The cast is very much an ensemble, and is great as such, but Vera Farmiga and Cherry Jones definitely deserve special mentions here. Vera Farmiga succeeds in making you root for Dr Anna Pou during the first five days of the disaster, as she tries her best but ultimately unravels when faced with impossible decisions, all while becoming a villainish figure in the end when she faces the consequences of what she decided to do to the patients. Cherry Jones is fantastic as Susan Mulderick, displaying both her toughness as she suddenly finds herself having to make an evacuation plan out of thin air, and her vulnerability when it all becomes too much, especially in the scenes with her own mother.

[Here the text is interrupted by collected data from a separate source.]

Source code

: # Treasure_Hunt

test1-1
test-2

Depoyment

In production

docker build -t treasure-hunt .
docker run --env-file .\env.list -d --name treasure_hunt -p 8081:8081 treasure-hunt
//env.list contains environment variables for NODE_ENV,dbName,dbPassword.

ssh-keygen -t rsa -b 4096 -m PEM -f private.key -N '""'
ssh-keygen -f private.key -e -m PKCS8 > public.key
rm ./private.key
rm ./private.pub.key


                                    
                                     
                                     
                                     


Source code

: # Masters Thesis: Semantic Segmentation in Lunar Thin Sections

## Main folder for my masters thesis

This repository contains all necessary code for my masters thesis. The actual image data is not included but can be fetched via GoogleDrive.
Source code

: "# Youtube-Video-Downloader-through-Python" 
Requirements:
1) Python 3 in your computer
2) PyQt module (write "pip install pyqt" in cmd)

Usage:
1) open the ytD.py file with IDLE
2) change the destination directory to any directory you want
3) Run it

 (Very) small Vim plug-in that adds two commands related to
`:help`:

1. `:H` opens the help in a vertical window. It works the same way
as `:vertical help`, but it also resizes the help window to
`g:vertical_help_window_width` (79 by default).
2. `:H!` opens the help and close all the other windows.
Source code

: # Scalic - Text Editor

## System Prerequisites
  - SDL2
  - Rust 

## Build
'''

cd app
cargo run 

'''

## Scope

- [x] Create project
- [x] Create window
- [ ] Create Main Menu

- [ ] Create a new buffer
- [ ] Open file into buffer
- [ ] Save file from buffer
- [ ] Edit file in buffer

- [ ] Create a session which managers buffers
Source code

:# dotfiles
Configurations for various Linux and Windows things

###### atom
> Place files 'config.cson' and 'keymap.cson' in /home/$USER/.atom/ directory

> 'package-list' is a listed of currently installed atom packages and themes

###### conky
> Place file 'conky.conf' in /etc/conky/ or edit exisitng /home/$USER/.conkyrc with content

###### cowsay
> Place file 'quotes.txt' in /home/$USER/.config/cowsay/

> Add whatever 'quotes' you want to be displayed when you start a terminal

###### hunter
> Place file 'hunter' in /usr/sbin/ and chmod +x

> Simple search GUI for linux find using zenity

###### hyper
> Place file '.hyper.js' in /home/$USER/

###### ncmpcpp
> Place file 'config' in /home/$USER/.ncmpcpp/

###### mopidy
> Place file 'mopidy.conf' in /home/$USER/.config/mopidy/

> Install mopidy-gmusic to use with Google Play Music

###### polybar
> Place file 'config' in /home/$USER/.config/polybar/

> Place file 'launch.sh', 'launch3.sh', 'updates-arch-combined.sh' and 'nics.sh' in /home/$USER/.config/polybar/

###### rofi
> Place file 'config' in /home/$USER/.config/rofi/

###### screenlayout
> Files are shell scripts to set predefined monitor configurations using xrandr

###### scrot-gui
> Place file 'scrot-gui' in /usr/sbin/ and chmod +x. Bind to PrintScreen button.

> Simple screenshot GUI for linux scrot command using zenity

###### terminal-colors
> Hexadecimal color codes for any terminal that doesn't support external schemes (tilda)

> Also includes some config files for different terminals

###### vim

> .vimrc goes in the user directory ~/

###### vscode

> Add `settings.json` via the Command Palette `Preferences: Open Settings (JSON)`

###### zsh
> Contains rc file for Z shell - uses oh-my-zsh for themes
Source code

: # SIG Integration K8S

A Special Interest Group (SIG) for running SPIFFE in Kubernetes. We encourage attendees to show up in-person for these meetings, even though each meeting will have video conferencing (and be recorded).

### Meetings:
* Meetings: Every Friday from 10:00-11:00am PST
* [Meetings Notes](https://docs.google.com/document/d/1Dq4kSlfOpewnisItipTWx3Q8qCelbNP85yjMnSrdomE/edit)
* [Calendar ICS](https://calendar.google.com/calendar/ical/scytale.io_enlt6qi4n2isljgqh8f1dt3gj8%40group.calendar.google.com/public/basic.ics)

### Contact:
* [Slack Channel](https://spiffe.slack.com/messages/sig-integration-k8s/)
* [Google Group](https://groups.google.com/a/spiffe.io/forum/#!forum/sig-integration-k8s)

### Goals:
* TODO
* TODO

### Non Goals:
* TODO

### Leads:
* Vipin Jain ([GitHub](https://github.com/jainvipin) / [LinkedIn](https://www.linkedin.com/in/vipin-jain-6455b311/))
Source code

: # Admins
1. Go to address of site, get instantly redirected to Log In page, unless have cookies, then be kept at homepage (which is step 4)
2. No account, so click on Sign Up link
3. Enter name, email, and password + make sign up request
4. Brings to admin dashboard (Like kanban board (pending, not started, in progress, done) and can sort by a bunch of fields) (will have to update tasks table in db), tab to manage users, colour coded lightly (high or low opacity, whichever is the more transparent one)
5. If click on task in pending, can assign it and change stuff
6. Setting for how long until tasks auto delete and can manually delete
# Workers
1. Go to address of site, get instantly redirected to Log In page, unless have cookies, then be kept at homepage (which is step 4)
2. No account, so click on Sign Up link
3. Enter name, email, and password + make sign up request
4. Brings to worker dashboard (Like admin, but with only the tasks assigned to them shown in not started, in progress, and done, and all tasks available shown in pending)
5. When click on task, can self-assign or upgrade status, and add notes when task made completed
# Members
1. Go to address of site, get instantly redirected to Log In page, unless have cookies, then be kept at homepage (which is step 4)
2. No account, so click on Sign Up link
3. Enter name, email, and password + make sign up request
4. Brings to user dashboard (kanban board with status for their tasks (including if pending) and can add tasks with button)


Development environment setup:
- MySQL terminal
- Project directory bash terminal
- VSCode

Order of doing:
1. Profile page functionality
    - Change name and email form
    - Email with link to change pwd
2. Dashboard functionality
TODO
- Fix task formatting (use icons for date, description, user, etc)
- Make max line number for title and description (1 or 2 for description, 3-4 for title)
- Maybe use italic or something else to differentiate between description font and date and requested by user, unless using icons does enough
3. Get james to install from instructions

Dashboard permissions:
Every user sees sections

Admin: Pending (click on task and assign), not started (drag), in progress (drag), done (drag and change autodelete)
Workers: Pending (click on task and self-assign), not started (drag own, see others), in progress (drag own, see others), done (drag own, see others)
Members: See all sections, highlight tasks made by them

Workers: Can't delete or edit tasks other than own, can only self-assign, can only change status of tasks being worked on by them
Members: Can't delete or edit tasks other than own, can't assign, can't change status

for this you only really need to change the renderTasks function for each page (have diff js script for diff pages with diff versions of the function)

The show does a great job to show how the hospital was failed at every single level, from its inherent structure, to its lack of organization, and to the government's utterly infuriating response (or lack thereof). By the end, especially since it took place so recently, it's impossible not to feel disgusted and angry over what happened, and why it happened. The show is also an hommage to the victims and their families, and especially at a time when we're still in the throws of a worldwide crisis, asks that something like this enver happens again.